The pot of money was left behind by Fort James Ltd when the company closed Larne Paper Mill in 2002.
Larne Council was entrusted with administering the fund, which was intended to help young people in the borough.
Over the past 12 years, the local authority has failed time and again to come to an agreement over how the money should be spent.
But it seems that elected representatives are finally prepared to move forward with a plan to utilise the cash gift.
As previously reported in the Times, Larne Council had called on members of the public to submit their suggestions for how the money should be spent.
A total of eight responses were received, which included establishing community allotments, delivering a youth group for children with additional needs, training young people in first aid skills, and providing P7 pupils with the chance to take part in a cross community school trip.
These suggestions were discussed at the latest meeting of the Fort James Steering Group, where the council’s chief executive Geraldine McGahey highlighted that the funding should be made accessible to as many children from the borough as possible.
She added that the money could be spent any time up until June 30, 2015.
Councillor Gregg McKeen, who sits on the committee, felt the most viable option would be to provide primary schools with a pot of money with set criteria on how it could be spent, such as training programme for pupils.
Mrs McGahey told members that funding could be divided between each of the borough’s 19 primary schools on a pro rata basis.
She added that schools should consider using the money for educational purposes such as first aid training or cycling proficiency, and then submit ideas on how they proposed to ensure every child in the school would be able to access this before the June 2015 deadline.

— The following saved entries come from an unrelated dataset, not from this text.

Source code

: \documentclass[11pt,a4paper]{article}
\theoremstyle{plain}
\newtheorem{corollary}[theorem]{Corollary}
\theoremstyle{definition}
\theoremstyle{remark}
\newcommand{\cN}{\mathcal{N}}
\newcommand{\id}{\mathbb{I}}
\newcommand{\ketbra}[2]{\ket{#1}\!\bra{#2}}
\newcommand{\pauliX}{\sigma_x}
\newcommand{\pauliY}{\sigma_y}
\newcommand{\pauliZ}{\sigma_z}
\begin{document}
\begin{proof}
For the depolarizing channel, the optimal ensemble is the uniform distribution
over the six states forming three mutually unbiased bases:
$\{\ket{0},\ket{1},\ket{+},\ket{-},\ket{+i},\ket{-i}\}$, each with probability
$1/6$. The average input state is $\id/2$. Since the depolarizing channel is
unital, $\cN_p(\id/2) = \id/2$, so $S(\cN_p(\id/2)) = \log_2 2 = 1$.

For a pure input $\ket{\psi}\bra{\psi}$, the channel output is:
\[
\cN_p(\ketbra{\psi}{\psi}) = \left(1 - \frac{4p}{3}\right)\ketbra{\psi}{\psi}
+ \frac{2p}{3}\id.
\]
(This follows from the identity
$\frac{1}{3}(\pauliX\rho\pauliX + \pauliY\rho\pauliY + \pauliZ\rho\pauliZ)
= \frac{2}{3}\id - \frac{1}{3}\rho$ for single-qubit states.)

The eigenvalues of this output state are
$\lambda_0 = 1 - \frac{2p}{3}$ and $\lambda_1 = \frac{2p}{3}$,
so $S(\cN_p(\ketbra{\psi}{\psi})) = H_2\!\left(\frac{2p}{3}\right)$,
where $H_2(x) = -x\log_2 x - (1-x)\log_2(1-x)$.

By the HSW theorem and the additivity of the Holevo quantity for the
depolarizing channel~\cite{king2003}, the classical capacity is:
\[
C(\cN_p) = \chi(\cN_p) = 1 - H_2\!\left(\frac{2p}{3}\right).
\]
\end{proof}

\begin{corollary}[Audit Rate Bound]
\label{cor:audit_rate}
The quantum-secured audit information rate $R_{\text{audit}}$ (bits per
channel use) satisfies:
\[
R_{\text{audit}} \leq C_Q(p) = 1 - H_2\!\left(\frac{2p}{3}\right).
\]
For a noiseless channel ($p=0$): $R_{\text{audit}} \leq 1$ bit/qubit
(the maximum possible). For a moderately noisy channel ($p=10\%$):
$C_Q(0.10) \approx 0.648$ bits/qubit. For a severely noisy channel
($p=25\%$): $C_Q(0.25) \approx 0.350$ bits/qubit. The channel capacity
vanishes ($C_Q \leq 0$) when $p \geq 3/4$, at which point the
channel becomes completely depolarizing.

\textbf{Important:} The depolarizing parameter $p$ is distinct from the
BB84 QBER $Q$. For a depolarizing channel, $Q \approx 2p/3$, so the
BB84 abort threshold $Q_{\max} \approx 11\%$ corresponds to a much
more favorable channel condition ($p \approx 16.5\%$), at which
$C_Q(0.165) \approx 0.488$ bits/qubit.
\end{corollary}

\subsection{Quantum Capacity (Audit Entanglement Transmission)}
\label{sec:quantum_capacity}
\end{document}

It was agreed that the letter to the schools should stipulate that the funding was to contribute to “the educational, social and personal development of children”, and was not to be used to purchase equipment.
The chief executive underlined that a written submission would be required from each school on how they proposed to spend the money, with responses to be received by Friday, November 7.
Mrs McGahey also asked members if they wished to distribute an equal amount of funding to each child.
It was agreed that a set amount would be given to each school for them to apportion, as long as every child was catered for.